At trial the prosecutor successfully portrayed Corning as jealous and angry with Brooks because of Brooks’ alleged affair with Grace. On the morning of the murder Corning sat at the kitchen counter in Grace’s house facing the front door waiting for Brooks with his .45 caliber handgun hidden behind an upright greeting card. When Brooks arrived Corning asked him to repeat what he had told him earlier about his sexual relationship with Grace. Stunned by the accusations, Brooks said he did not know what Corning was talking about. Grace’s roommate, Susan Phillips, seated in the nearby living room, did not see any weapons on Brooks but saw Corning place his hand on the .45. Momentarily turning her attention away from the escalating argument, she heard two or three shots. Looking back, she saw Corning point the gun at Grace who had just entered the room. Corning then shot Grace once in each leg. Corning threw a shiny object across the room, got up and went outside. He opened the driver’s door of Brooks’ car and picked up Brooks’ .32 caliber handgun from the floorboards. Brooks’ girl friend, Catherine DePonte, asked Corning the whereabouts of Brooks. Corning took the .32 inside the residence with DePonte following and threw the gun into the corner of the room. Grace, pregnant with Coming’s child, told Corning to get her keys, take her van and get out. Corning later surrendered to the police.

Corning had a different explanation of the events. He cast the shooting of Brooks as self-defense and that of Grace as accidental. He testified Rich Harrod had telephoned him that Brooks was armed and on his way to Grace’s house. When Corning sat at the kitchen counter the .45 was in plain sight. Brooks first accused Corning of having him thrown out of the house where he was living. Brooks then initiated the subject of Grace and his sexual relationship with her. Corning remained silent. When Brooks then turned his back, Corning reached for his .45. After Brooks reached into his belt area Corning saw him pull a gun out and point it at him. In self-defense Corning fired his .45. Seeing something out of the corner of his eye, Corning turned but lost his footing and hit his hand against the counter. The .45 accidentally discharged three or four times, striking Grace in the legs.

*87 Corning then approached Brooks, saw a .32 caliber handgun on his person, picked it up, pulled the clip out and threw it across the room. He walked outside and picked up Brooks’ .25 caliber handgun from the floorboards of Brooks’ vehicle and took it back inside the residence. He threw his .45 across the room, took Grace’s keys and drove away. Before surrendering to the police he visited his sister and gave her the .25 he had taken from Brooks’ car.

II

A

CALJIC No. 2.27 (1977 rev.) provides: “Testimony which you believe given by one witness is sufficient for the proof of any fact. However, before finding any fact [required to be established by the prosecution] to be proved solely by the testimony of such a single witness, you should carefully review all the testimony upon which the proof of such fact depends.”

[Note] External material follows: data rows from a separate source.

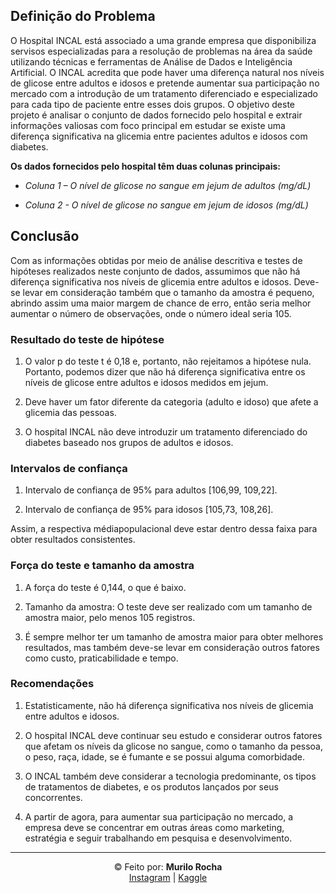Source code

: ## Definição do Problema

O Hospital INCAL está associado a uma grande empresa que disponibiliza servisos especializadas para a resolução de problemas na área da saúde utilizando técnicas e ferramentas de Análise de Dados e Inteligência Artificial. O INCAL acredita que pode haver uma diferença natural nos níveis de glicose entre adultos e idosos e pretende aumentar sua participação no mercado com a introdução de um tratamento diferenciado e especializado para cada tipo de paciente entre esses dois grupos. O objetivo deste projeto é analisar o conjunto de dados fornecido pelo hospital e extrair informações valiosas com foco principal em estudar se existe uma diferença significativa na glicemia entre pacientes adultos e idosos com diabetes.

**Os dados fornecidos pelo hospital têm duas colunas principais:**

- *Coluna 1 – O nível de glicose no sangue em jejum de adultos (mg/dL)*
      
- *Coluna 2 - O nível de glicose no sangue em jejum de idosos (mg/dL)*

## Conclusão

Com as informações obtidas por meio de análise descritiva e testes de hipóteses realizados neste conjunto de dados, assumimos que não há diferença significativa nos níveis de glicemia entre adultos e idosos. Deve-se levar em consideração também que o tamanho da amostra é pequeno, abrindo assim uma maior margem de chance de erro, então seria melhor aumentar o número de observações, onde o número ideal seria 105.

### Resultado do teste de hipótese

1. O valor p do teste t é 0,18 e, portanto, não rejeitamos a hipótese nula. Portanto, podemos dizer que não há diferença significativa entre os níveis de glicose entre adultos e idosos medidos em jejum.

2. Deve haver um fator diferente da categoria (adulto e idoso) que afete a glicemia das pessoas.

3. O hospital INCAL não deve introduzir um tratamento diferenciado do diabetes baseado nos grupos de adultos e idosos.


### Intervalos de confiança

1. Intervalo de confiança de 95% para adultos [106,99, 109,22].

2. Intervalo de confiança de 95% para idosos [105,73, 108,26]. 

Assim,  a  respectiva  médiapopulacional  deve  estar  dentro  dessa  faixa  para  obter resultados consistentes.


### Força do teste e tamanho da amostra

1. A força do teste é 0,144, o que é baixo.

2. Tamanho da amostra: O teste deve ser realizado com um tamanho de amostra maior, pelo menos 105 registros.

3. É  sempre  melhor ter um  tamanho  de  amostra  maior  para  obter  melhores resultados, mas também deve-se levar em consideração outros fatores como custo, praticabilidade e tempo.

### Recomendações

1. Estatisticamente, não há diferença significativa nos níveis de glicemia entre adultos e idosos.

2. O hospital INCAL deve continuar seu estudo e considerar outros fatores que afetam os níveis da glicose no sangue, como o tamanho da pessoa, o peso, raça, idade, se é fumante e se possui alguma comorbidade.

3. O INCAL também deve considerar a tecnologia predominante, os tipos de tratamentos de diabetes, e  os produtos lançados por seus concorrentes.

4. A partir de agora, para aumentar sua participação no mercado, a empresa deve se concentrar  em  outras  áreas  como  marketing,  estratégia  e seguir trabalhando em pesquisa e desenvolvimento.

---

<center>© Feito por: <strong>Murilo Rocha</strong><br><a href="https://www.instagram.com/murilo.i.a/?hl=pt-br" target="_blank">Instagram</a> | <a href="https://www.kaggle.com/upadorprofzs" target="_blank">Kaggle</a>
</center><br>

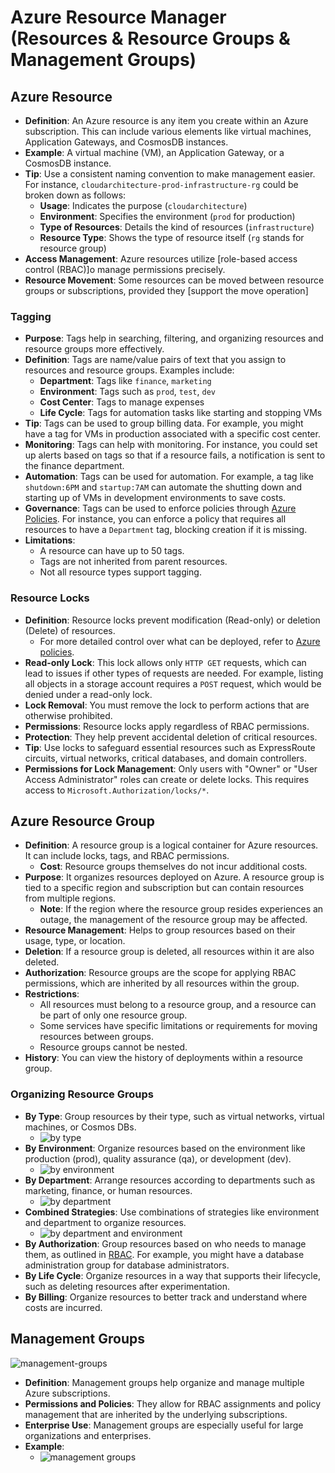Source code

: # Azure Resource Manager (Resources & Resource Groups & Management Groups)

## Azure Resource

- **Definition**: An Azure resource is any item you create within an Azure subscription. This can include various elements like virtual machines, Application Gateways, and CosmosDB instances.
- **Example**: A virtual machine (VM), an Application Gateway, or a CosmosDB instance.
- **Tip**: Use a consistent naming convention to make management easier. For instance, `cloudarchitecture-prod-infrastructure-rg` could be broken down as follows:
  - **Usage**: Indicates the purpose (`cloudarchitecture`)
  - **Environment**: Specifies the environment (`prod` for production)
  - **Type of Resources**: Details the kind of resources (`infrastructure`)
  - **Resource Type**: Shows the type of resource itself (`rg` stands for resource group)
- **Access Management**: Azure resources utilize [role-based access control (RBAC)]o manage permissions precisely.
- **Resource Movement**: Some resources can be moved between resource groups or subscriptions, provided they [support the move operation]

### Tagging

- **Purpose**: Tags help in searching, filtering, and organizing resources and resource groups more effectively.
- **Definition**: Tags are name/value pairs of text that you assign to resources and resource groups. Examples include:
  - **Department**: Tags like `finance`, `marketing`
  - **Environment**: Tags such as `prod`, `test`, `dev`
  - **Cost Center**: Tags to manage expenses
  - **Life Cycle**: Tags for automation tasks like starting and stopping VMs
- **Tip**: Tags can be used to group billing data. For example, you might have a tag for VMs in production associated with a specific cost center.
- **Monitoring**: Tags can help with monitoring. For instance, you could set up alerts based on tags so that if a resource fails, a notification is sent to the finance department.
- **Automation**: Tags can be used for automation. For example, a tag like `shutdown:6PM` and `startup:7AM` can automate the shutting down and starting up of VMs in development environments to save costs.
- **Governance**: Tags can be used to enforce policies through [Azure Policies](./5.1.%20Azure%20Policy%20&%20Azure%20Blueprints.md). For instance, you can enforce a policy that requires all resources to have a `Department` tag, blocking creation if it is missing.
- **Limitations**:
  - A resource can have up to 50 tags.
  - Tags are not inherited from parent resources.
  - Not all resource types support tagging.

### Resource Locks

- **Definition**: Resource locks prevent modification (Read-only) or deletion (Delete) of resources.
  - For more detailed control over what can be deployed, refer to [Azure policies](./5.1.%20Azure%20Policy%20&%20Azure%20Blueprints.md#azure-policy).
- **Read-only Lock**: This lock allows only `HTTP GET` requests, which can lead to issues if other types of requests are needed. For example, listing all objects in a storage account requires a `POST` request, which would be denied under a read-only lock.
- **Lock Removal**: You must remove the lock to perform actions that are otherwise prohibited.
- **Permissions**: Resource locks apply regardless of RBAC permissions.
- **Protection**: They help prevent accidental deletion of critical resources.
- **Tip**: Use locks to safeguard essential resources such as ExpressRoute circuits, virtual networks, critical databases, and domain controllers.
- **Permissions for Lock Management**: Only users with "Owner" or "User Access Administrator" roles can create or delete locks. This requires access to `Microsoft.Authorization/locks/*`.

## Azure Resource Group

- **Definition**: A resource group is a logical container for Azure resources. It can include locks, tags, and RBAC permissions.
  - **Cost**: Resource groups themselves do not incur additional costs.
- **Purpose**: It organizes resources deployed on Azure. A resource group is tied to a specific region and subscription but can contain resources from multiple regions.
  - **Note**: If the region where the resource group resides experiences an outage, the management of the resource group may be affected.
- **Resource Management**: Helps to group resources based on their usage, type, or location.
- **Deletion**: If a resource group is deleted, all resources within it are also deleted.
- **Authorization**: Resource groups are the scope for applying RBAC permissions, which are inherited by all resources within the group.
- **Restrictions**:
  - All resources must belong to a resource group, and a resource can be part of only one resource group.
  - Some services have specific limitations or requirements for moving resources between groups.
  - Resource groups cannot be nested.
- **History**: You can view the history of deployments within a resource group.

### Organizing Resource Groups

- **By Type**: Group resources by their type, such as virtual networks, virtual machines, or Cosmos DBs.
  - ![by type](./img/organize-resource-groups/by-resource-type.png)
- **By Environment**: Organize resources based on the environment like production (prod), quality assurance (qa), or development (dev).
  - ![by environment](./img/organize-resource-groups/by-environment.png)
- **By Department**: Arrange resources according to departments such as marketing, finance, or human resources.
  - ![by department](./img/organize-resource-groups/by-department.png)
- **Combined Strategies**: Use combinations of strategies like environment and department to organize resources.
  - ![by department and environment](./img/organize-resource-groups/by-department-and-environment.png)
- **By Authorization**: Group resources based on who needs to manage them, as outlined in [RBAC](./4.4.%20Identity%20and%20Access%20(Azure%20AD).md#role-based-access-control). For example, you might have a database administration group for database administrators.
- **By Life Cycle**: Organize resources in a way that supports their lifecycle, such as deleting resources after experimentation.
- **By Billing**: Organize resources to better track and understand where costs are incurred.

## Management Groups

![management-groups](https://github.com/user-attachments/assets/40eab96b-c22d-4cf0-a243-51eb2e14f79d)



- **Definition**: Management groups help organize and manage multiple Azure subscriptions.
- **Permissions and Policies**: They allow for RBAC assignments and policy management that are inherited by the underlying subscriptions.
- **Enterprise Use**: Management groups are especially useful for large organizations and enterprises.
- **Example**:
  - ![management groups](./img/management-groups.png)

Instead of giving that instruction the court said: “It follows, then, that testimony which you believe and which you find a convincing force given by one witness is sufficient for the proof of any particular fact in the case. However, before finding any fact, particularly any facts required to be established by the prosecution, it could be proved solely by the testimony of a single witness, you should carefully review and consider all the testimony upon which the proof of that fact depends.” (Italics supplied.)

Corning contends the modified instruction, especially the words “particularly . . . required to be established by the prosecution,” told the jury to exercise caution not only in reviewing the testimony of a prosecution witness, but also in considering the uncorroborated testimony of a defense witness. Here, Corning, a key witness on his own behalf, says this modified instruction resulted in the prejudicial dilution of his presumption of innocence.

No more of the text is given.